スーツから作業用の軽装に着替えデスクワークを始めるが、この日は勝手が違った。
仕事から仕事へと移る際、段差を感じる。
いちいち間が空いて、よっこらしょと自らを駆り立てねば次へと進めない。
停滞の原因は一つしかない。
スムーズに事が運ばないときには決まって、肩が凝ってガチガチになっている。
カラダが頑丈なのか鈍感だからか、ひどい凝りにも徐々に適応し慣れてしまうので、ことが極まるまで気づけない。
こんなときは気合いを入れても足しにならない。
肩の凝りという原因を解消してはじめて事態が改善に向かう。
だから迷わず中座してマッサージ屋へと赴いた。
たまに家内も施術を受ける行きつけの店である。
もみほぐしてもらうこと75分。
ふんわりとろけ、肩が軽くなって呼吸も楽になった。
意気揚々と事務所に戻って仕事を再開。
頭に血と気が勢いよく巡り、だから段差など消え去って仕事が滞りなく進み始めた。
そして、得られた恩恵はそれだけではなかった。
カラダがポカポカし、なんだかとても幸福だ。
疲れがあると視界がかげるが、一掃されれば、一点の曇りもなくただただすこぶる気分がいい。
生きて在るだけで幸せ。
そうしみじみ実感できる。
身体が丈夫なはずなのに、もし万一、根暗な思考に囚われているといたら、単に肩が凝っているだけの話かもしれない。

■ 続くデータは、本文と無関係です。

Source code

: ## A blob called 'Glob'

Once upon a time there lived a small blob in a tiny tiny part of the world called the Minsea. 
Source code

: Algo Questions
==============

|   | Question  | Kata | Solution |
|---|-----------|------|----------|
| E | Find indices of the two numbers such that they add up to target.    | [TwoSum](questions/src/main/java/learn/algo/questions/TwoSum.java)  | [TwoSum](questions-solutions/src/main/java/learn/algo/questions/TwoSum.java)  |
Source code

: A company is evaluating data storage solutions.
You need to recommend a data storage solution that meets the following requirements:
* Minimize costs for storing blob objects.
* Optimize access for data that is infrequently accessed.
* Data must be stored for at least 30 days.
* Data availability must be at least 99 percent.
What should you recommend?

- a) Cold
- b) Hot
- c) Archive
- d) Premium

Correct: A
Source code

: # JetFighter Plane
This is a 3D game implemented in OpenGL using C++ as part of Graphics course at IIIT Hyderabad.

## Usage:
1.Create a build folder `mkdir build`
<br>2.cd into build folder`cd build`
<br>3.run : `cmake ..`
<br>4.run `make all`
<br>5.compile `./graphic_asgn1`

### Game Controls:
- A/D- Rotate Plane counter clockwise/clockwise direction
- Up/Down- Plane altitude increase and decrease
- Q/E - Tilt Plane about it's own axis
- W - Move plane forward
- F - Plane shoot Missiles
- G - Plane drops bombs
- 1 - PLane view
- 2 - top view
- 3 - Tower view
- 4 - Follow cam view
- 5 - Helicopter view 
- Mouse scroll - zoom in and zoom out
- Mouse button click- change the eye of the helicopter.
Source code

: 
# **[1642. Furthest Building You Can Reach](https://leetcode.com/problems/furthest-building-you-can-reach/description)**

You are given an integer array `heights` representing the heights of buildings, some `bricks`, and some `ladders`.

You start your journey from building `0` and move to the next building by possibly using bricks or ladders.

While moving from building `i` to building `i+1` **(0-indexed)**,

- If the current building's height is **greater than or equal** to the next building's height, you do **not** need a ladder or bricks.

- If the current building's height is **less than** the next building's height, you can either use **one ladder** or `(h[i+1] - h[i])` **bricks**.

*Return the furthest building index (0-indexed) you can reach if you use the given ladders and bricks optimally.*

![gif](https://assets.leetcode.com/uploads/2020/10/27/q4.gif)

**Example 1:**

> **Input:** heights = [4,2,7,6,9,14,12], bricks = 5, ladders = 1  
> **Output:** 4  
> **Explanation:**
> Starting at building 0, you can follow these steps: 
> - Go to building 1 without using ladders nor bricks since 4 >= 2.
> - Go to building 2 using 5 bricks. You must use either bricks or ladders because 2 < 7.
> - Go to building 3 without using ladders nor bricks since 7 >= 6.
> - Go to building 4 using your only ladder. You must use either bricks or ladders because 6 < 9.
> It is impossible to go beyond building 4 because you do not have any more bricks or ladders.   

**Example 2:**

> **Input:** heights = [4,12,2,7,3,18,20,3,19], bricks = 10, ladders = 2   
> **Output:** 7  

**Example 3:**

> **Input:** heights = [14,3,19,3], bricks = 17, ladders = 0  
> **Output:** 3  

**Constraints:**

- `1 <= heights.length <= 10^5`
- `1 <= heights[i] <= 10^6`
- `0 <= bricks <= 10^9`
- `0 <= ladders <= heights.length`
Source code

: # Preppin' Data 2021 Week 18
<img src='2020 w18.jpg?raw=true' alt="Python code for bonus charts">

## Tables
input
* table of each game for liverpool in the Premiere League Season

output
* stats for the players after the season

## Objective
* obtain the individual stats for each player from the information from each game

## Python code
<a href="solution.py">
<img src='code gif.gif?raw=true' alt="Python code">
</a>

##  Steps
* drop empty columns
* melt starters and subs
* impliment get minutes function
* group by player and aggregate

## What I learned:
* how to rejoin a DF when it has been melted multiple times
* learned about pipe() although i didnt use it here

そんなときは、一も二もなく腕のいいセラピストに揉んでもらうべきだろう。
揉んでもらって気持ちよく、それで世界が違って見える。
試さない手はないはずだ。
今夜の飲み会にもこれで体調万全にて参加することができる。
カウンターにずらりと並ぶのは男ばかり。
幸せに幸せが掛け合わさって、美味珍味が降り注ぐ。
すばらしくも武骨な酒盛りがまもなく芦屋にて開宴となる。